Performance Overview

Kafka is built for high throughput, but the defaults are deliberately conservative — they favor safety and broad compatibility over raw speed. Getting the most out of a cluster means understanding the handful of levers that actually move the needle and how each one trades against the others. Almost every tuning decision in Kafka is a point on a triangle: throughput, latency, and durability. You can push hard on any one corner, but rarely on all three at once. This page maps the levers to their effects so the detailed tuning pages make sense in context.

The throughput–latency–durability triangle

Before touching a single config, it helps to name what you are optimizing for. These three goals pull in different directions:

Throughput — total records (or bytes) per second the system can sustain. Driven by batching, compression, partition count, and parallelism.
Latency — how long an individual record takes from send() to being readable by a consumer. Hurt by waiting to batch and by stronger durability guarantees.
Durability — the guarantee that an acknowledged record survives broker failures. Driven by acks, replication, and flush behavior.

                 Durability
                    /\
                   /  \
                  /    \
                 /      \
        Latency /________\ Throughput

A throughput-first pipeline lingers to build big compressed batches and accepts higher per-record latency. A latency-first request/response flow sends tiny, immediate, uncompressed batches. A durability-first ledger waits for acks=all and in-sync replicas. Knowing which corner you are aiming at turns tuning from guesswork into a deliberate set of choices.

The levers and what they do

Each major lever affects the three goals differently. The table summarizes the direction of impact; the rest of this section explains the mechanics.
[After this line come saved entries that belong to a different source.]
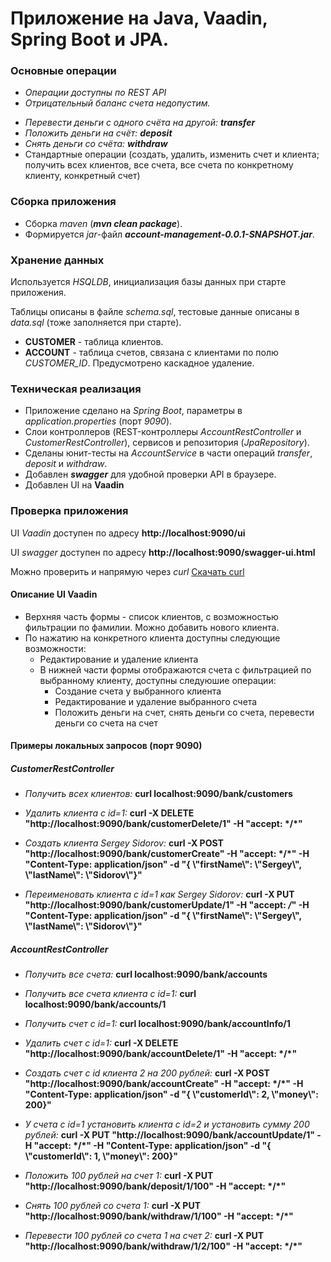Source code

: # Приложение на Java, Vaadin, Spring Boot и JPA.

### **Основные операции**
- _Операции доступны по REST API_
- _Отрицательный баланс счета недопустим._
+ _Перевести деньги с одного счёта на другой: **transfer**_
+ _Положить деньги на счёт: **deposit**_
+ _Снять деньги со счёта: **withdraw**_
+ Стандартные операции (создать, удалить, изменить счет и клиента; получить всех клиентов, все счета, все счета по конкретному клиенту, конкретный счет)

### Сборка приложения

+ Сборка _maven_ (_**mvn clean package**_).
+ Формируется _jar_-файл _**account-management-0.0.1-SNAPSHOT.jar**_.

### Хранение данных

Используется _HSQLDB_, инициализация базы данных при старте приложения.

Таблицы описаны в файле _schema.sql_, тестовые данные описаны в _data.sql_ (тоже заполняется при старте).
+ **CUSTOMER** - таблица клиентов.
+ **ACCOUNT** - таблица счетов, связана с клиентами по полю _CUSTOMER_ID_. Предусмотрено каскадное удаление.

### Техническая реализация

+ Приложение сделано на _Spring Boot_, параметры в _application.properties_ (порт _9090_).
+ Слои контроллеров (REST-контроллеры _AccountRestController_ и _CustomerRestController_), сервисов и репозитория (_JpaRepository_).
+ Сделаны юнит-тесты на _AccountService_ в части операций _transfer_, _deposit_ и _withdraw_.
+ Добавлен **_swagger_** для удобной проверки API в браузере.
+ Добавлен UI на **Vaadin**

### Проверка приложения

UI _Vaadin_ доступен по адресу **http://localhost:9090/ui**

UI _swagger_ доступен по адресу **http://localhost:9090/swagger-ui.html**

Можно проверить и напрямую через _curl_ [Скачать curl](https://curl.haxx.se/download.html)

#### Описание UI Vaadin
* Верхняя часть формы - список клиентов, с возможностью фильтрации по фамилии. Можно добавить нового клиента.
* По нажатию на конкретного клиента доступны следующие возможности:
    * Редактирование и удаление клиента
    * В нижней части формы отображаются счета с фильтрацией по выбранному клиенту, доступны следуюшие операции:
        * Создание счета у выбранного клиента
        * Редактирование и удаление выбранного счета
        * Положить деньги на счет, снять деньги со счета, перевести деньги со счета на счет

#### Примеры локальных запросов (порт 9090)

##### CustomerRestController

+ _Получить всех клиентов:_
**curl localhost:9090/bank/customers**

+ _Удалить клиента с id=1:_
**curl -X DELETE "http://localhost:9090/bank/customerDelete/1" -H  "accept: \*/\*"**

+ _Создать клиента Sergey Sidorov:_
**curl -X POST "http://localhost:9090/bank/customerCreate" -H  "accept: \*/\*" -H  "Content-Type: application/json" -d "{  \\"firstName\\": \\"Sergey\\",  \\"lastName\\": \\"Sidorov\\"}"**

+ _Переименовать клиента с id=1 как Sergey Sidorov:_
**curl -X PUT "http://localhost:9090/bank/customerUpdate/1" -H  "accept: */*" -H  "Content-Type: application/json" -d "{  \\"firstName\\": \\"Sergey\\",  \\"lastName\\": \\"Sidorov\\"}"**

##### AccountRestController

+ _Получить все счета:_
**curl localhost:9090/bank/accounts**

+ _Получить все счета клиента с id=1:_
**curl localhost:9090/bank/accounts/1**

+ _Получить счет с id=1:_
**curl localhost:9090/bank/accountInfo/1**

+ _Удалить счет с id=1:_
**curl -X DELETE "http://localhost:9090/bank/accountDelete/1" -H  "accept: \*/\*"**

+ _Создать счет с id клиента 2 на 200 рублей:_
**curl -X POST "http://localhost:9090/bank/accountCreate" -H  "accept: \*/\*" -H  "Content-Type: application/json" -d "{  \\"customerId\\": 2,  \\"money\\": 200}"**

+ _У счета с id=1 установить клиента с id=2 и установить сумму 200 рублей:_
**curl -X PUT "http://localhost:9090/bank/accountUpdate/1" -H  "accept: \*/\*" -H  "Content-Type: application/json" -d "{  \\"customerId\\": 1,  \\"money\\": 200}"**

+ _Положить 100 рублей на счет 1:_
**curl -X PUT "http://localhost:9090/bank/deposit/1/100" -H  "accept: \*/\*"**

+ _Снять 100 рублей со счета 1:_
**curl -X PUT "http://localhost:9090/bank/withdraw/1/100" -H  "accept: \*/\*"**

+ _Перевести 100 рублей со счета 1 на счет 2:_
**curl -X PUT "http://localhost:9090/bank/withdraw/1/2/100" -H  "accept: \*/\*"**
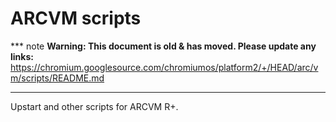 # ARCVM scripts

*** note
**Warning: This document is old & has moved.  Please update any links:**<br>
https://chromium.googlesource.com/chromiumos/platform2/+/HEAD/arc/vm/scripts/README.md
***

Upstart and other scripts for ARCVM R+.
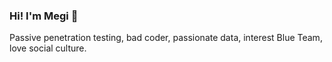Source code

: ### Hi! I'm Megi 👋

Passive penetration testing, bad coder, passionate data, interest Blue Team, love social culture.
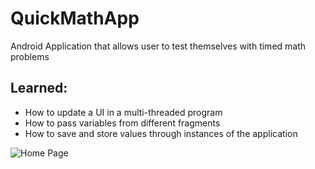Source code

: # QuickMathApp
Android Application that allows user to test themselves with timed math problems
## Learned:
  - How to update a UI in a multi-threaded program
  - How to pass variables from different fragments
  - How to save and store values through instances of the application

![Home Page](C:\Users\Jacob\Desktop\School)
Lever	Throughput	Latency	Durability	Where it lives
Batching (`batch.size`, `linger.ms`)	⬆⬆	⬇ (waits)	—	Producer
Compression (`compression.type`)	⬆	slight ⬇	—	Producer
Partition count	⬆⬆	—	—	Topic
`acks` (0 / 1 / all)	⬆ at lower acks	⬆ at lower acks	⬇ at lower acks	Producer
Replication factor + min ISR	⬇ slightly	slight ⬇	⬆⬆	Topic / broker
Page cache (OS)	⬆⬆	⬆	—	Broker / OS

Batching

Batching is the single biggest throughput multiplier. The producer accumulates records destined for the same partition and ships them in one request, amortizing network and broker overhead across many records. linger.ms lets the producer wait briefly to fill batches; under sustained load this is nearly free, because batches fill on size before the timer fires. The cost is latency only when traffic is too sparse to fill a batch.

Compression

Compression runs per batch, so it pairs naturally with batching — bigger batches compress better. It cuts network bytes and broker disk usage, and the compressed batch is stored and replicated as-is, so consumers also read fewer bytes. The trade is CPU on the producer. lz4 and zstd give the best ratio-to-CPU balance for most workloads; zstd compresses hardest, lz4 is fastest.

Partition count

Partitions are the unit of parallelism. A topic with one partition is processed by at most one consumer in a group, no matter how many you start. More partitions allow more producers, more consumers, and more broker disks to work in parallel, raising aggregate throughput. But partitions are not free: each adds open file handles, replication overhead, and rebalance cost, and too many can hurt end-to-end latency and controller load.

acks and replication

acks controls when a producer considers a write successful and is the clearest durability/throughput trade in Kafka:

acks=0 — fire and forget; highest throughput, no delivery guarantee.
acks=1 — leader-only acknowledgment; fast, but a leader crash before replication loses data.
acks=all — leader plus all in-sync replicas; safest, with extra latency for the replication round trip.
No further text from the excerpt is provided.